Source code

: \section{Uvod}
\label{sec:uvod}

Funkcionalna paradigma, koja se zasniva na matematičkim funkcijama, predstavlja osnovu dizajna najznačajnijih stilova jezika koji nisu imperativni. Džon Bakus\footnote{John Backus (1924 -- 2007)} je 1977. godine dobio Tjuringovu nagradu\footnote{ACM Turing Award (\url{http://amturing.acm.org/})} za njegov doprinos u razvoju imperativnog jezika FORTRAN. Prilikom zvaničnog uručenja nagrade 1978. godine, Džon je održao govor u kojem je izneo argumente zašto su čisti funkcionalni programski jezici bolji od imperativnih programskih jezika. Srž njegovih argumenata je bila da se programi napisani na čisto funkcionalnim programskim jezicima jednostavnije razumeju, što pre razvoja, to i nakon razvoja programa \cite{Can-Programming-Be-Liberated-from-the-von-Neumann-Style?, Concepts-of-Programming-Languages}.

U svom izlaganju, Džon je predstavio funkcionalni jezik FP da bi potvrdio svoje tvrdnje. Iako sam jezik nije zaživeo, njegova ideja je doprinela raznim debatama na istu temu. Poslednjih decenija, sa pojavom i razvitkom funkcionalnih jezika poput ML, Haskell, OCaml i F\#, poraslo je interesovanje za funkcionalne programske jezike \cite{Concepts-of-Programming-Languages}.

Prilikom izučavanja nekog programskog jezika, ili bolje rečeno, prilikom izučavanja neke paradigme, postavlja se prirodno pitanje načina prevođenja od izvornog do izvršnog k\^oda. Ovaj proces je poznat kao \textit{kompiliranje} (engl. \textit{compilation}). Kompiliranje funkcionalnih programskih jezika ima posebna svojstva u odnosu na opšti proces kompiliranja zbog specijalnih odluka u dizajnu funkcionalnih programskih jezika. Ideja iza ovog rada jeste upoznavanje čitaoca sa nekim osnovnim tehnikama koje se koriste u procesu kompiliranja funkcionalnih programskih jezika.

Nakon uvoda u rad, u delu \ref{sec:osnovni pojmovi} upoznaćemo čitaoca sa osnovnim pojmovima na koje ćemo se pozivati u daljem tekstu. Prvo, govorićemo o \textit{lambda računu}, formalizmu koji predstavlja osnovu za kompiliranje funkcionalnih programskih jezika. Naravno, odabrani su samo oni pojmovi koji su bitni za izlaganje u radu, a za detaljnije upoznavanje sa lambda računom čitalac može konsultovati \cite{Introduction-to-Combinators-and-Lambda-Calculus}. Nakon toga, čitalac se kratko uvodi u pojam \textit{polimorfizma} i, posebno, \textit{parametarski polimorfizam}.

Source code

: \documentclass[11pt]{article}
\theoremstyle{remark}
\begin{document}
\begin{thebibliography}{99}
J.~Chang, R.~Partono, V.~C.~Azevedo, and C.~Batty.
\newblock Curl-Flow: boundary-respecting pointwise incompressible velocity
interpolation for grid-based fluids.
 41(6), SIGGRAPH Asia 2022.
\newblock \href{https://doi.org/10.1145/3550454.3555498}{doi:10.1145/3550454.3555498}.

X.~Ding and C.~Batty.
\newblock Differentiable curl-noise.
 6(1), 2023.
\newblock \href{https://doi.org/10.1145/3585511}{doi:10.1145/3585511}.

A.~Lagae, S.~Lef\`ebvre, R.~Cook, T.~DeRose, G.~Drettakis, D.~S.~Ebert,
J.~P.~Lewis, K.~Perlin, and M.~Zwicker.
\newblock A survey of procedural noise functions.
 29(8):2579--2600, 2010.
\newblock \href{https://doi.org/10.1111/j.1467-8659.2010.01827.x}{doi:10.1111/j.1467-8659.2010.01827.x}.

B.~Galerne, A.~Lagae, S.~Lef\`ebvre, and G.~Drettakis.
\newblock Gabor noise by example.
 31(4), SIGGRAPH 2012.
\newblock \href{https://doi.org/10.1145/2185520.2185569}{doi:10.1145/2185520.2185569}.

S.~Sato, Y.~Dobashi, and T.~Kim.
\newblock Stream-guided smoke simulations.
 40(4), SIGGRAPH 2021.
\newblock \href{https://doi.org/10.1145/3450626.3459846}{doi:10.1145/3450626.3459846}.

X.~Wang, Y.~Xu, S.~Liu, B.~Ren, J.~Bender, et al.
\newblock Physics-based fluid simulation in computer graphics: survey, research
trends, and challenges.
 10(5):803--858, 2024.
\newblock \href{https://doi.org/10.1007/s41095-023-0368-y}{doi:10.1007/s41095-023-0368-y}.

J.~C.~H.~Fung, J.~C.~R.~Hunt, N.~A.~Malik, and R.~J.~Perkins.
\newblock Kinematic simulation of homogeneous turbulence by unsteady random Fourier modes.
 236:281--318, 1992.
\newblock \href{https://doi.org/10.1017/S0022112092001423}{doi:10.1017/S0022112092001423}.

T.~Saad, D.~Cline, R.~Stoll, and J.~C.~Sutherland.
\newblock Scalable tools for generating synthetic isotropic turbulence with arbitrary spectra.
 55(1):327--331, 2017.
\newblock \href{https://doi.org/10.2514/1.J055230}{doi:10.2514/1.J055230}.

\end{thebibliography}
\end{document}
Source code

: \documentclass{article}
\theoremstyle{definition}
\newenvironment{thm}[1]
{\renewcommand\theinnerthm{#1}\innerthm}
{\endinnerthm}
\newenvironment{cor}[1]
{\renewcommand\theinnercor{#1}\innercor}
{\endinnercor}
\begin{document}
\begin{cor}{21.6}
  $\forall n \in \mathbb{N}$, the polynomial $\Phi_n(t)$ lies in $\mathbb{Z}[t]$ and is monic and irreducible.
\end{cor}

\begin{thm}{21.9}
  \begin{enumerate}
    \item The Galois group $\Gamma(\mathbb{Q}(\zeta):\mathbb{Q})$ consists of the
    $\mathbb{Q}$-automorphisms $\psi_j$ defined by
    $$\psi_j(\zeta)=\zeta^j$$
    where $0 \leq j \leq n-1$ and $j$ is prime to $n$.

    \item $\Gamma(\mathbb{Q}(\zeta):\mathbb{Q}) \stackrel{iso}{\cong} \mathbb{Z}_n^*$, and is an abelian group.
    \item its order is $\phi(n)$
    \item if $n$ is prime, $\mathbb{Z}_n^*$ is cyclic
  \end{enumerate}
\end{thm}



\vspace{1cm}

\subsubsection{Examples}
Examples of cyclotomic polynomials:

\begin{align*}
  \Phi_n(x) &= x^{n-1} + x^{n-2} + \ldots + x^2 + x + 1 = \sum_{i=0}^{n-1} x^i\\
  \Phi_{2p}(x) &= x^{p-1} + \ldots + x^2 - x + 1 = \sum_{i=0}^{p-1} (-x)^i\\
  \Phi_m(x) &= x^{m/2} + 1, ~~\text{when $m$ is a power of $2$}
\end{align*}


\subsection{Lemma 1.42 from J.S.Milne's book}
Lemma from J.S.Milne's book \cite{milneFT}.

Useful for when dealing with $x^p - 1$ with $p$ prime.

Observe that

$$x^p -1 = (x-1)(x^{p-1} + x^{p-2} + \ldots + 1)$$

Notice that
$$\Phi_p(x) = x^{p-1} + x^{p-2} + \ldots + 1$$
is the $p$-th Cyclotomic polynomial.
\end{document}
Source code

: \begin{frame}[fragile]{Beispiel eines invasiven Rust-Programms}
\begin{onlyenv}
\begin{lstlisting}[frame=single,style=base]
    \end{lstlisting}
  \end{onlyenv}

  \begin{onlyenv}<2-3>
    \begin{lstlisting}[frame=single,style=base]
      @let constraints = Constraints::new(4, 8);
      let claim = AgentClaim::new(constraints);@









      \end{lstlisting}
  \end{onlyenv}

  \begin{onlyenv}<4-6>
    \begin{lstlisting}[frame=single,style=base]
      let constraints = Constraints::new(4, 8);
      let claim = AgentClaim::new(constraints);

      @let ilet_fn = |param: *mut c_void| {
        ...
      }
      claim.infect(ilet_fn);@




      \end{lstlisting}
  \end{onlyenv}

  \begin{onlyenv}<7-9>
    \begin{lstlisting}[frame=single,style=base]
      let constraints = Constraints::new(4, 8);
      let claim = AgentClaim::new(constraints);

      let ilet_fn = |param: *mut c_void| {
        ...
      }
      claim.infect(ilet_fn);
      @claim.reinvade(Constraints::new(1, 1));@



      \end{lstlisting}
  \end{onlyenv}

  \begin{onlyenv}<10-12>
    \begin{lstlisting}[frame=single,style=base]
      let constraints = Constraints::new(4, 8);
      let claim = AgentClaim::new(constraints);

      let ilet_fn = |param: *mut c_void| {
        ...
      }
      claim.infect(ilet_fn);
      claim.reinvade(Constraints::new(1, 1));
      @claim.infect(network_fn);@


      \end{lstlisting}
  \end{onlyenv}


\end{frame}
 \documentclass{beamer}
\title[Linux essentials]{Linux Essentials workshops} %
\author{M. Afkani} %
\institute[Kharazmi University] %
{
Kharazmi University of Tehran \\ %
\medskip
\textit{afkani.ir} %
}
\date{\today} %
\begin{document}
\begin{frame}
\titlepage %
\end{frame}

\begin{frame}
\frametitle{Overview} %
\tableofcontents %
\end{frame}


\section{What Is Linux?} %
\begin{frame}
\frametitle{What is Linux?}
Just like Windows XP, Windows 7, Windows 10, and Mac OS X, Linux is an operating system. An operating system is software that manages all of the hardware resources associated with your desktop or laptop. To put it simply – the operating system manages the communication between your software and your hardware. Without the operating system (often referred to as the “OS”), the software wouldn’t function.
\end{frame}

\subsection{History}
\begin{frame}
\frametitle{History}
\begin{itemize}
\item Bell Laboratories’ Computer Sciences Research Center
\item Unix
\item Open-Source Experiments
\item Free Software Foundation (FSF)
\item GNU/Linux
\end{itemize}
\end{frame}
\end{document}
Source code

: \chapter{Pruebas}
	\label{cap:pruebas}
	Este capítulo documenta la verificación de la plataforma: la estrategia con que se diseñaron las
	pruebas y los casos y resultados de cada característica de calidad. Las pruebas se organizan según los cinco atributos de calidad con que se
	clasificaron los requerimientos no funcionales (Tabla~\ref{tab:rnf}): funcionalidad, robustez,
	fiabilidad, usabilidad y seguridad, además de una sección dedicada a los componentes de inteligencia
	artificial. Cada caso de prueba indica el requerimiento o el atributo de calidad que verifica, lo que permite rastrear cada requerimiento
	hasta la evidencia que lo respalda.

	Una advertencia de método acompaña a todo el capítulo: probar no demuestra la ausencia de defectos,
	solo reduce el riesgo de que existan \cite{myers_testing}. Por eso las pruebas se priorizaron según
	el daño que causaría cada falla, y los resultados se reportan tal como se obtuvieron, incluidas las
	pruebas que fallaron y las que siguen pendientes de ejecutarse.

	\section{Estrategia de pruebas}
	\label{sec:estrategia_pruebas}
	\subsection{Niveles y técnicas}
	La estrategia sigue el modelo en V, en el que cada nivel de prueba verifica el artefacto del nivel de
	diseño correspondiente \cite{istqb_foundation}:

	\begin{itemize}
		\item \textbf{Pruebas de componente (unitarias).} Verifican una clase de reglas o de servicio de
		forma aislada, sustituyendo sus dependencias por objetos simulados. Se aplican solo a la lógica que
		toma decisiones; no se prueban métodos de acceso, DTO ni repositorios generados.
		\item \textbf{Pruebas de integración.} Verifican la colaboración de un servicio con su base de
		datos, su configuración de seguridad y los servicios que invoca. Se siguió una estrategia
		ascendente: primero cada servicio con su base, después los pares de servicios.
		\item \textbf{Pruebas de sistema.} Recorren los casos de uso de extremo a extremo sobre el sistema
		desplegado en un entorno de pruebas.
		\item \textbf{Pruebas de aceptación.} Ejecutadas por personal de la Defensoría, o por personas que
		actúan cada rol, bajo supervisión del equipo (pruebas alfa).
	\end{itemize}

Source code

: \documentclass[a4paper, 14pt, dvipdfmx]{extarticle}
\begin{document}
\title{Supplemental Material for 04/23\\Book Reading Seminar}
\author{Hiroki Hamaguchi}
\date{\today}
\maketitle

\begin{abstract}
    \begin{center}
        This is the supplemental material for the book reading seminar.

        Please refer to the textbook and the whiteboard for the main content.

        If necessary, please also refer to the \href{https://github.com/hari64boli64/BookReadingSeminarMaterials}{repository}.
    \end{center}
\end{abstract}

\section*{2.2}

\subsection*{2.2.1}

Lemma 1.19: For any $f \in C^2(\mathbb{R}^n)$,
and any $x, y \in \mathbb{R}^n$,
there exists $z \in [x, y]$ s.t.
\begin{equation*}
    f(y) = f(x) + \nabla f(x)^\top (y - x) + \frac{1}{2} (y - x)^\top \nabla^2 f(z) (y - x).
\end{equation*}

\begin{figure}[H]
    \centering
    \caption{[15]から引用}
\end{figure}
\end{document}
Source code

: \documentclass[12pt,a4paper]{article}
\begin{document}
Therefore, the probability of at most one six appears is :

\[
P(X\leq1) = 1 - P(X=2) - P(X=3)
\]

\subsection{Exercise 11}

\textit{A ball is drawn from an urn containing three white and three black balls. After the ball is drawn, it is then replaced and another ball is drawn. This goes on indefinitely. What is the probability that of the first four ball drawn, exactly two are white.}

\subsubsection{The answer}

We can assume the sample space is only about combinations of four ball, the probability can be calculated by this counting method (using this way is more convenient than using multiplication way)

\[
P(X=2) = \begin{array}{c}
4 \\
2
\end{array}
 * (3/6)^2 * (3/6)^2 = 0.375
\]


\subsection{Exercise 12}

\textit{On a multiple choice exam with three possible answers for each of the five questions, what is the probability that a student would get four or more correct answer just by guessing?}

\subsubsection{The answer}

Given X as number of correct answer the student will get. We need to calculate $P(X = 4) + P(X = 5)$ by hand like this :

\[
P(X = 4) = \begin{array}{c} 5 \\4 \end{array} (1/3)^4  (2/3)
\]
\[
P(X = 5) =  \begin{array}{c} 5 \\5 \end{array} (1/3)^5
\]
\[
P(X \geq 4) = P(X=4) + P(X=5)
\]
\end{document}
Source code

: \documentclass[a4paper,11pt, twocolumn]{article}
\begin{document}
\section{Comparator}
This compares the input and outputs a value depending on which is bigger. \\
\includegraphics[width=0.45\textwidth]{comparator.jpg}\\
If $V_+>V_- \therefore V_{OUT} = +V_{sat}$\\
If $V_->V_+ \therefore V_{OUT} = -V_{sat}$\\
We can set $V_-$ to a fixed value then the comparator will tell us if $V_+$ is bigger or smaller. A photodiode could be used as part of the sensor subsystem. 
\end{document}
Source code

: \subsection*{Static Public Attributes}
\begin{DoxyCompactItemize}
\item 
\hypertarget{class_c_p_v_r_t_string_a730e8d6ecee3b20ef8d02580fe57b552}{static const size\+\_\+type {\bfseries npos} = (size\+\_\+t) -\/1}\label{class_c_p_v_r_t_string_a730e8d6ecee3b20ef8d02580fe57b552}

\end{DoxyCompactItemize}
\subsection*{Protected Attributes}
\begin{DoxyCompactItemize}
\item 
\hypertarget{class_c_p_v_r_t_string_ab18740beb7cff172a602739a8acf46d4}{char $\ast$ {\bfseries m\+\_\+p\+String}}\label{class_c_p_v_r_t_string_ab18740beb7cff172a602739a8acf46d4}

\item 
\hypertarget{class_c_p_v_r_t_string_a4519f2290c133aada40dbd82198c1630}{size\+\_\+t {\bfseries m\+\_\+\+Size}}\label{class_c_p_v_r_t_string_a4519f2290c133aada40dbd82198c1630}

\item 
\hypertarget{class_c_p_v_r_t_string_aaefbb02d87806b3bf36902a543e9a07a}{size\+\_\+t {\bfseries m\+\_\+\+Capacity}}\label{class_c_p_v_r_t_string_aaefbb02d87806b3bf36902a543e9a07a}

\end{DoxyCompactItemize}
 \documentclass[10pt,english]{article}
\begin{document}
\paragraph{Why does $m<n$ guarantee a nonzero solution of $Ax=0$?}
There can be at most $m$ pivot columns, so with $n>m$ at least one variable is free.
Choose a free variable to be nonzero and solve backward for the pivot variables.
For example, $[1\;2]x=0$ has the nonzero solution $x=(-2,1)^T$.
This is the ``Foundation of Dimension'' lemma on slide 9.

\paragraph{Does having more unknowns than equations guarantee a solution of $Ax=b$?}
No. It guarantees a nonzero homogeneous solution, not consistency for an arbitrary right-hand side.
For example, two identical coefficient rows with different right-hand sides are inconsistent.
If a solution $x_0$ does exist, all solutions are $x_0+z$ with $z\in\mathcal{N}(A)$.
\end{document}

########################################

Task to complete: Find the word "Kharazmi" in the listing and copy each line that contains it.

Result of this exercise:
\institute[Kharazmi University] %
Kharazmi University of Tehran \\ %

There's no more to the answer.